Balwinder Kaur, Head of Equality and Inclusion, writes on behalf of the MPFT BAME staff network.

October is Black History Month. This national celebration aims to promote and celebrate Black community contributions to British society, and to foster an understanding of Black history in general. Its origins go back to the civil rights movement of the 1920s.

Black History Month was launched in the UK on 1 October 1987, following a campaign by Akyaaba Addai Sebo who worked for Greater London Council (GLC) at the time.

Taking place every year, Black History Month (BHM) recognises important people and events in the history of the African diaspora. Within the UK many use the month to raise awareness of the health inequalities and injustices faced by Black Asian and Minority Ethnic (BAME) communities and the impact this has on their wellbeing.

Mary Seacole, affectionately referred to as ‘Mother Seacole’, travelled from her home in Jamaica to England in 1854 to volunteer for the Crimean War.

She was denied on the basis of her sex and race so made her own way there, nursing wounded and dying soldiers on the battlefield. She died in Paddington in 1881 and in 2004 she was voted the greatest black Briton.

This year we have met with unprecedented times. A year that was about celebrating nursing and midwifery showed the country the resilience and importance of key workers within both private and public sector organisations.

The Covid-19 pandemic also magnified the inequalities experienced by communities due to their Race, Disability, Gender etc. (their protected equality characteristic). With this came the disproportionate loss of so many from BAME communities.

The outcome of risk assessments, introduced to support the health and well-being of colleagues working within the public sector, magnified the inequity of experiences of BAME staff in comparison to White colleagues.

People within the communities we serve became further isolated and excluded from wider society throughout the pandemic due to shielding, their own concerns and national and then local lockdowns.

Communities celebrated and observed religious and cultural events in a very different way from Easter, Ramadan, Eid, Baisakhi and more recently Yom Kippur. Communities adjusted their practices to maintain the safety of loved ones.
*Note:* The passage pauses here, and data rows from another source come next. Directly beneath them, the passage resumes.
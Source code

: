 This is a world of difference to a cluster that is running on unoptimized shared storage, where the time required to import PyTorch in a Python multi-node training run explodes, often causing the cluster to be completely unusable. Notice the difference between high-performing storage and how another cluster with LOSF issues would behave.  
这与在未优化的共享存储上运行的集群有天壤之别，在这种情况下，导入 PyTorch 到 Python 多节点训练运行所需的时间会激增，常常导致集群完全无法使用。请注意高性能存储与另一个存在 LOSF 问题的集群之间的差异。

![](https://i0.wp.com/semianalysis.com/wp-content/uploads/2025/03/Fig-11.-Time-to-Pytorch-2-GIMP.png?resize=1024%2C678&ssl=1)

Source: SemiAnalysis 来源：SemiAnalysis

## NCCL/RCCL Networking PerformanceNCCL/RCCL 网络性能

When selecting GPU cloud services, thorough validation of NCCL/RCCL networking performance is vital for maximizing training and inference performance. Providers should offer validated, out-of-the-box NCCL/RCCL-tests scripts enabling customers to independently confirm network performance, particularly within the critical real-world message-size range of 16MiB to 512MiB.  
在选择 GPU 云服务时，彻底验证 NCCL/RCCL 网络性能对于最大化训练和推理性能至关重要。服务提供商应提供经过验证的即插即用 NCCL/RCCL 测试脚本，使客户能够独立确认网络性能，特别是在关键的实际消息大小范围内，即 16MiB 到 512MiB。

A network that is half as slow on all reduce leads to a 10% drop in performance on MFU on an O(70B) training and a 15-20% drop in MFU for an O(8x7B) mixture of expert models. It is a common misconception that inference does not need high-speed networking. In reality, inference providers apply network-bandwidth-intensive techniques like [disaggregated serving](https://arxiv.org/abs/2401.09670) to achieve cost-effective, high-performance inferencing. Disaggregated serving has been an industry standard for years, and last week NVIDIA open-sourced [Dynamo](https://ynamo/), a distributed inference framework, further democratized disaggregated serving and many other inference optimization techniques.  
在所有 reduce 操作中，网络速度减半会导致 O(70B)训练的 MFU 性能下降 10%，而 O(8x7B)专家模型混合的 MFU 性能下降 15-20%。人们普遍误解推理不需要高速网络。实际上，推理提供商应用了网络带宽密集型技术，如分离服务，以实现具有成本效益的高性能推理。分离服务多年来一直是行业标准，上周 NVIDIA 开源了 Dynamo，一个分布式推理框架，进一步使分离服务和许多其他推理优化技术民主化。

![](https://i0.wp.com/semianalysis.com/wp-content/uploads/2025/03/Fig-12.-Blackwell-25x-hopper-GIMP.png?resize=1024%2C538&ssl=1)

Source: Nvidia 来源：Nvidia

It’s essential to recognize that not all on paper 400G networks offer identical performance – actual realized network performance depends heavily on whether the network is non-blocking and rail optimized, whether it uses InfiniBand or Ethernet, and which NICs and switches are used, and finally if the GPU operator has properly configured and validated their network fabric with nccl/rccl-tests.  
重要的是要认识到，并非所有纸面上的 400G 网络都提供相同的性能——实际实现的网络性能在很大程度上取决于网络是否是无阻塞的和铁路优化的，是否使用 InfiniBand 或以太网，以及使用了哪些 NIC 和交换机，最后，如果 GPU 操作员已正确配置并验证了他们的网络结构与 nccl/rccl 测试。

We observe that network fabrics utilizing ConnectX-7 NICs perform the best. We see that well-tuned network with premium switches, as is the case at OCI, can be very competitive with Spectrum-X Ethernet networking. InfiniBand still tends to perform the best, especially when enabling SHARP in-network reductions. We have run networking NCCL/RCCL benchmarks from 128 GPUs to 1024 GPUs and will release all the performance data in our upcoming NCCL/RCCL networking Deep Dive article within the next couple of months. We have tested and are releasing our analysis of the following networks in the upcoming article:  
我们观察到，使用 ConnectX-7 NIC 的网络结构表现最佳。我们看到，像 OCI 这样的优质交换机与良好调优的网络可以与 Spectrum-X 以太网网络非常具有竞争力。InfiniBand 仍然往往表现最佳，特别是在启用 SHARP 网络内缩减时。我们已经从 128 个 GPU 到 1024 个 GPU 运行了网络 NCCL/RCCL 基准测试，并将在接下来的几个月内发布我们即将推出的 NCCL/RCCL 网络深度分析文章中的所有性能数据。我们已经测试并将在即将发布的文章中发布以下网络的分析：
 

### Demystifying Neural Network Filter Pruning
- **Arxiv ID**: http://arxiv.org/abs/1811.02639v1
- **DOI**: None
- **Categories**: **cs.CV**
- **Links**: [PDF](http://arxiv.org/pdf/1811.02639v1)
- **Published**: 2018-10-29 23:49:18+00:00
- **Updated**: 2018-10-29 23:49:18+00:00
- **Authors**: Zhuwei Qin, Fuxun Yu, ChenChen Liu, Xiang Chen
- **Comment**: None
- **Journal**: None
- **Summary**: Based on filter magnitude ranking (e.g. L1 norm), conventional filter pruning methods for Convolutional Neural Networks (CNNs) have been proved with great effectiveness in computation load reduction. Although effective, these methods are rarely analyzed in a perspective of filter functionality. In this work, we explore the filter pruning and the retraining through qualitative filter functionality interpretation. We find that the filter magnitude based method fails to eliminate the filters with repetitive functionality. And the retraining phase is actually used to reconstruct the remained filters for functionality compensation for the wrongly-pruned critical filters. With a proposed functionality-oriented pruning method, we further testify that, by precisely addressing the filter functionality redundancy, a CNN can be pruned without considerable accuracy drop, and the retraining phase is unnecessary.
During this time we saw the injustices faced by BAME people acknowledged with the call to stamp out Racism and systemic discrimination. The Trust’s leadership and many colleagues from across our services actively supported, with some participating in the Black Lives Matter movement across the Country. Some supported colleagues and service users, while others developed resources and implemented change that supported colleagues to deliver a fair and just experience at work and in wider society.